A growing number of business owners are turning to AI for answers. Some are asking about advertising budgets. Others want to know whether their website is performing well.
Many are using AI to evaluate lead generation campaigns, compare marketing metrics, or determine whether they’re getting a good return on investment.
On the surface, this sounds exactly how you should use these AI tools. But something interesting is happening. As AI becomes more accessible, confidence is growing faster than understanding.
Business owners are receiving answers that sound authoritative, and many are making decisions based on those answers without recognizing a critical limitation:
AI can only work with the information it is given.
That means one of the biggest risks facing businesses today isn’t bad information. It’s incomplete questions or in AI terms, prompts.
Consider a common example. A business owner asks:
“What is a good cost per lead for a deck company?”
Within seconds, AI returns an answer. Perhaps it says a typical lead costs between $200 and $300. The response looks polished. It may even cite industry data. At first glance, the answer appears useful.
But is it?
The reality is that the question leaves out dozens of variables that influence whether a marketing campaign is successful.
Where is the company located? How competitive is the market?

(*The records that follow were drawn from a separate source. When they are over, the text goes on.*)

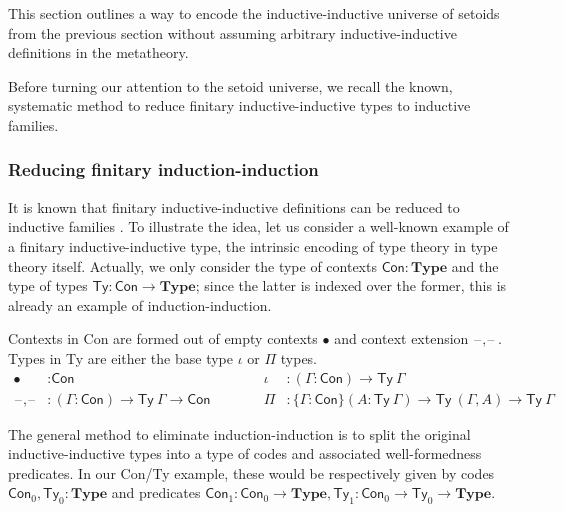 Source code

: \documentclass[autoref]{llncs}
\newcommand{\GG}{\Gamma}
\newcommand{\mType}{\mathbf{Type}}
\newcommand{\blank}{\mathord{\hspace{1pt}\text{--}\hspace{1pt}}}
\begin{document}
This section outlines a way to encode the inductive-inductive universe of
setoids from the previous section without assuming arbitrary inductive-inductive
definitions in the metatheory.

Before turning our attention to the setoid universe, we recall the known,
systematic method to reduce finitary inductive-inductive types to inductive
families.

\subsubsection{Reducing finitary induction-induction}

It is known that finitary inductive-inductive definitions can be reduced to
inductive families \cite{iit-erasure,iit-to-ix,induction-is-enough}.
%
To illustrate the idea, let us consider a well-known example of a finitary
inductive-inductive type, the intrinsic encoding of type theory in type theory
itself. Actually, we only consider the type of contexts $\textsf{Con} :
\mType$ and the type of types $\textsf{Ty} : \textsf{Con} \to \mType$; since the
latter is indexed over the former, this is already an example of
induction-induction.

Contexts in \textsf{Con} are formed out of empty contexts $\bullet$ and context
extension $\blank,\blank$. Types in \textsf{Ty} are either the base type $\iota$ or
$\Pi$ types.
\vspace{-0.2em}
\begin{align*}
  \bullet &: \textsf{Con}                                                                  &  \iota &: (\GG : \textsf{Con}) \to \textsf{Ty}\ \GG \\
  \blank,\blank &: (\GG : \textsf{Con}) \to \textsf{Ty}\ \GG \to \textsf{Con} \hspace{3em} &  \Pi &: \{\GG : \textsf{Con}\} (A : \textsf{Ty}\ \GG) \to \textsf{Ty}\ (\GG , A) \to \textsf{Ty}\ \GG
\end{align*}

The general method to eliminate induction-induction is to split the original
inductive-inductive types into a type of codes and associated well-formedness
predicates. In our \textsf{Con/Ty} example, these would be respectively given by
codes $\textsf{Con}_0, \textsf{Ty}_0 : \mType$ and predicates $\textsf{Con}_1 :
\textsf{Con}_0 \to \mType, \textsf{Ty}_1 : \textsf{Con}_0 \to \textsf{Ty}_0 \to
\mType$.
\end{document}
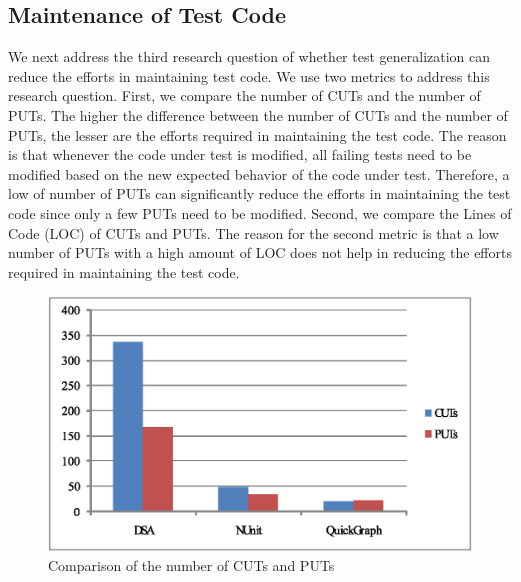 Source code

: \subsection{Maintenance of Test Code}

We next address the third research question of whether test generalization can reduce the efforts in maintaining test code. We use two metrics to address this research question. First, we compare the number of CUTs and the number of PUTs. The higher the difference between the number of CUTs and the number of PUTs, the lesser are the efforts required in maintaining the test code.
The reason is that whenever the code under test is modified, all failing tests need to be modified based on the new expected behavior of the code under test. Therefore, a low of number of PUTs can significantly reduce the efforts in maintaining the test code since only a few PUTs need to be modified. Second, we compare the Lines of Code (LOC) of CUTs and PUTs. The reason for the second metric is that a low number of PUTs with a high amount of LOC does not help in reducing the efforts required in maintaining the test code.

\begin{figure}[t]
\centering
\includegraphics[scale=0.45,clip]{charts/CUTs_PUTs_1.eps}\vspace*{-1ex}
\caption{\label{fig:cutsnputs}Comparison of the number of CUTs and PUTs}
\end{figure}

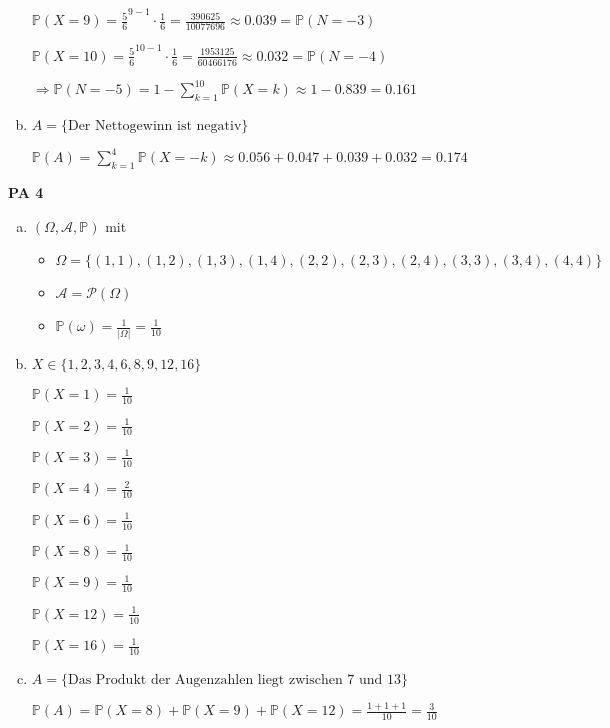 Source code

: \documentclass[a4paper,12pt]{article}
\newcommand{\PAufgabe}[1]{
        {
        \vspace*{0.5cm}
        \textbf{PA #1}
        \vspace*{0.2cm}
    }
}
\begin{document}
\begin{enumerate}[(a)]
        $ \displaystyle \mathbb{P}(X = 9) = \frac{5}{6}^{9 - 1} \cdot \frac{1}{6} = \frac{390625}{10077696} \approx 0.039 = \mathbb{P}(N = -3)$

        $ \displaystyle \mathbb{P}(X = 10) = \frac{5}{6}^{10 - 1} \cdot \frac{1}{6} = \frac{1953125}{60466176} \approx 0.032 = \mathbb{P}(N = -4) $

        $ \Rightarrow \mathbb{P}(N = -5) = 1 - \sum\limits_{k = 1}^{10} \mathbb{P}(X = k) \approx 1 - 0.839 = 0.161 $

        \item

        $ A = \{\text{Der Nettogewinn ist negativ}\} $

        $ \mathbb{P}(A) = \sum\limits_{k = 1}^{4} \mathbb{P}(X = -k) \approx 0.056 + 0.047 + 0.039 + 0.032 =  0.174 $
    \end{enumerate}

    \newpage

    \PAufgabe{4}
    \begin{enumerate}[(a)]
        \item 

        $ (\Omega, \mathcal{A}, \mathbb{P}) $ mit
        \begin{itemize}
            \item $ \Omega = \{(1, 1), (1, 2), (1, 3), (1, 4), (2, 2), (2, 3), (2, 4), (3, 3), (3, 4), (4, 4) \} $
            \item $ \mathcal{A} = \mathcal{P}(\Omega) $
            \item $ \mathbb{P}(\omega) = \frac{1}{|\Omega|} = \frac{1}{10} $
        \end{itemize}

        \item

        $ X \in \{1, 2, 3, 4, 6, 8, 9, 12, 16\} $

        $ \mathbb{P}(X = 1) = \frac{1}{10} $

        $ \mathbb{P}(X = 2) = \frac{1}{10} $

        $ \mathbb{P}(X = 3) = \frac{1}{10} $

        $ \mathbb{P}(X = 4) = \frac{2}{10} $

        $ \mathbb{P}(X = 6) = \frac{1}{10} $

        $ \mathbb{P}(X = 8) = \frac{1}{10} $

        $ \mathbb{P}(X = 9) = \frac{1}{10} $

        $ \mathbb{P}(X = 12) = \frac{1}{10} $

        $ \mathbb{P}(X = 16) = \frac{1}{10} $

        \item

        $ A = \{\text{Das Produkt der Augenzahlen liegt zwischen 7 und 13}\} $ 

        $ \mathbb{P}(A) = \mathbb{P}(X = 8) + \mathbb{P}(X = 9) + \mathbb{P}(X = 12) = \frac{1 + 1 + 1}{10} = \frac{3}{10} $

    \end{enumerate}
\end{document}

What services does the company specialize in? How strong is its reputation? How effective is its sales process? How much revenue does each customer generate? How many leads become paying customers?

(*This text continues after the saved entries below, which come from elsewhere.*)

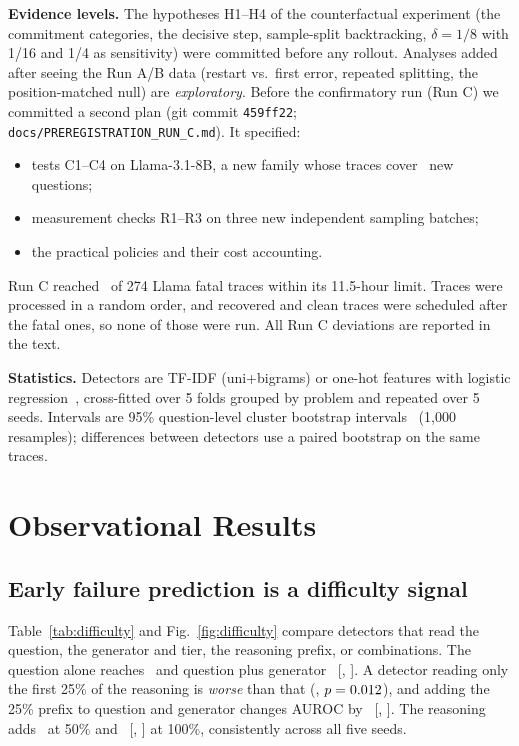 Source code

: \documentclass[10pt,twocolumn]{article}
\begin{document}
\textbf{Evidence levels.}\label{sec:evidence} The hypotheses H1--H4 of the counterfactual
experiment (the commitment categories, the decisive step, sample-split backtracking, $\delta=1/8$ with
1/16 and 1/4 as sensitivity) were committed before any rollout. Analyses added after seeing the
Run A/B data (restart vs.\ first error, repeated splitting, the position-matched null) are
\emph{exploratory}. Before the confirmatory run (Run C) we committed a second plan (git commit
\texttt{459ff22}; \texttt{docs/PREREGISTRATION\_RUN\_C.md}). It specified:
\begin{itemize}
\item tests C1--C4 on Llama-3.1-8B, a new family whose traces cover \QuestionsLlamaNew\ new questions;
\item measurement checks R1--R3 on three new independent sampling batches;
\item the practical policies and their cost accounting.
\end{itemize}
Run C reached \LlamaN\ of 274 Llama fatal traces within its 11.5-hour limit. Traces were processed
in a random order, and recovered and clean traces were scheduled after the fatal ones, so none
of those were run. All Run C deviations are reported in the text.

\textbf{Statistics.} Detectors are TF-IDF (uni+bigrams) or one-hot features with logistic
regression~\cite{tfidf}, cross-fitted over 5 folds grouped by problem and repeated over 5 seeds.
Intervals are 95\% question-level cluster bootstrap intervals~\cite{field2007} (1,000 resamples);
differences between detectors use a paired bootstrap on the same traces.

\section{Observational Results}\label{sec:obs}
\subsection{Early failure prediction is a difficulty signal}
Table~\ref{tab:difficulty} and Fig.~\ref{fig:difficulty} compare detectors that read the question,
the generator and tier, the reasoning prefix, or combinations. The question alone reaches
\aucQ\ and question plus generator \aucQG\ [\aucQGLo, \aucQGHi]. A detector reading only the first
25\% of the reasoning is \emph{worse} than that (\dPAvsQG, $p=\dPAvsQGP$), and adding the 25\% prefix
to question and generator changes AUROC by \dIncA\ [\dIncALo, \dIncAHi]. The reasoning adds
\dIncB\ at 50\% and \dIncC\ [\dIncCLo, \dIncCHi] at 100\%, consistently across all five seeds.
\end{document}
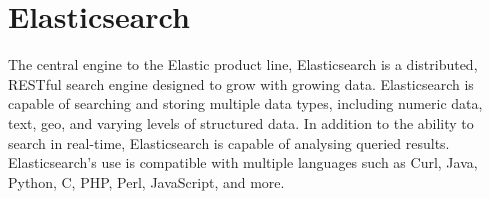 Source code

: \section{Elasticsearch}

The central engine to the Elastic product line, Elasticsearch is a distributed,
RESTful search engine designed to grow with growing data. Elasticsearch is
capable of searching and storing multiple data types, including numeric data,
text, geo, and varying levels of structured data. In addition to the ability to
search in real-time, Elasticsearch is capable of analysing queried
results. Elasticsearch's use is compatible with multiple languages such as Curl,
Java, Python, C, PHP, Perl, JavaScript, and more\cite{Elasticsearch}.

Without those details, AI is forced to provide an average answer. And averages are often where businesses get into trouble.

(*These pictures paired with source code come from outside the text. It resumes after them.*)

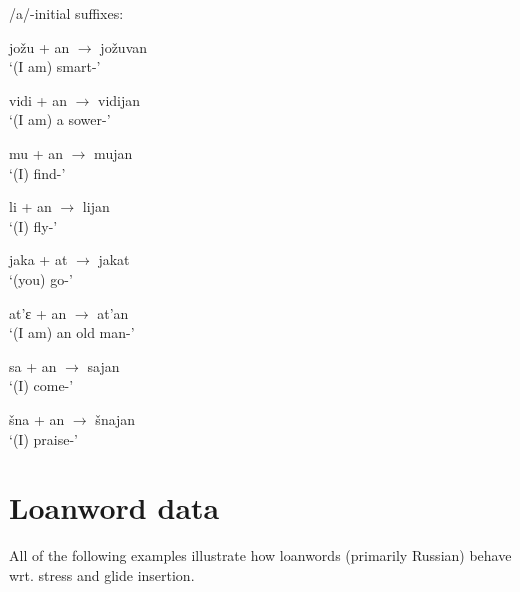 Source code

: \documentclass[a4paper, 12pt]{article}
\begin{document}
	/a/-initial suffixes:

\begin{minipage}[t]{.45\linewidth}
\ex\label{ex:jozu}
	jožu + an $\rightarrow$ jožuvan \\`(I am) smart-{\Fsg}' 
\xe
\end{minipage}
\hfill
\begin{minipage}[t]{.45\linewidth}
\ex\label{ex:vidi}
	vidi + an $\rightarrow$ vidijan \\`(I am) a sower-{\Fsg}' 
\xe
\end{minipage}

\begin{minipage}[t]{.45\linewidth}
\ex\label{ex:mu}
	mu + an $\rightarrow$ mujan \\`(I) find-{\Fsg}' 
\xe
\end{minipage}
\hfill
\begin{minipage}[t]{.45\linewidth}
\ex\label{ex:li}
	li + an $\rightarrow$ lijan \\`(I) fly-{\Fsg}' 
\xe
\end{minipage}		

\begin{minipage}[t]{.45\linewidth}
\ex\label{ex:jaka}
	jaka + at $\rightarrow$ jakat \\`(you) go-{\Ssg}'
\xe
\end{minipage}
\hfill
\begin{minipage}[t]{.45\linewidth}
\ex\label{ex:atya}
	at'ɛ + an $\rightarrow$ at'an \\`(I am) an old man-{\Fsg}' 
\xe
\end{minipage}	

\begin{minipage}[t]{.45\linewidth}
\ex\label{ex:sa}
	sa + an $\rightarrow$ sajan \\`(I) come-{\Fsg}' \\ \parencite[p. 57]{kozlov2018}
\xe
\end{minipage}
\hfill
\begin{minipage}[t]{.45\linewidth}
\ex\label{ex:shna}
	šna + an $\rightarrow$ šnajan \\`(I) praise-{\Fsg}'
\xe
\end{minipage}	

	\section{Loanword data}
	
	All of the following examples illustrate how loanwords (primarily Russian) behave wrt. stress and glide insertion. 
	
\end{document}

Imagine walking into your doctor’s office and saying:
“How much should a person weigh?”
There is no meaningful answer to that question. Age matters. Height matters. Body composition matters. Health history matters. Context creates accuracy. The same principle applies to marketing.
Yet many businesses are approaching AI as if it functions like an all-knowing consultant.
It doesn’t.
In fact, AI is often working more like a mirror. The quality of the answer depends heavily on the quality of the question. When people say AI is replacing experts, they’re misunderstanding what experts actually do.
Experts rarely provide answers immediately. They ask questions. Lots of questions. A marketing consultant doesn’t hear “What’s a good cost per lead?” and immediately provide a number.
Instead, they ask:
What market are you in? What is your average customer value? How long have you been advertising? What channels are you using? What are your conversion rates? What business goals are you trying to achieve?
Those questions aren’t obstacles. They are the process. They are how useful answers are created. The challenge is that AI only asks follow-up questions if users understand enough to provide context or request deeper analysis.
Many business owners never make it that far.
They receive the first answer and assume they have found the truth. They’ve found a starting point. This is where AI can create a false certainty. The information isn’t necessarily wrong.
It’s simply incomplete.
A generic answer delivered confidently feels more trustworthy than uncertainty delivered honestly. Yet uncertainty is where good decision-making begins.
Businesses seeing the greatest value from AI aren’t treating it as an oracle. They treat it as a collaborator.
Instead of asking:
“What is a good cost per lead?”
They ask:
“My company serves a metro area of 800,000 people. We average $12,000 per project and close 20 percent of our leads. We currently spend $5,000 per month on advertising. What factors should I evaluate before deciding whether our lead costs are healthy?”
The difference is dramatic. One question seeks a shortcut. The other seeks understanding. That distinction is becoming increasingly important as AI becomes part of everyday business operations.
The future won’t belong to organizations with access to the best AI tools. Those tools are rapidly becoming available to everyone. The future will belong to organizations that know how to think critically, ask better questions, and provide meaningful context.
AI can accelerate research.
It can summarize information.
It can identify patterns.
It can help businesses make better decisions.
But it cannot replace judgment. It cannot run your business better than you do. And it cannot compensate for missing context.
The next time AI gives an answer that feels surprising, frustrating, or overly simplistic, resist the temptation to blame the technology.
Instead, ask a different question.
Did AI misunderstand the problem? Or did you fail to give it enough information to understand the situation?
Often, the issue isn’t that AI misled you.
It’s that you misled AI.
And that’s good news.
Because while you can’t control every answer AI generates, you can always improve the questions you ask.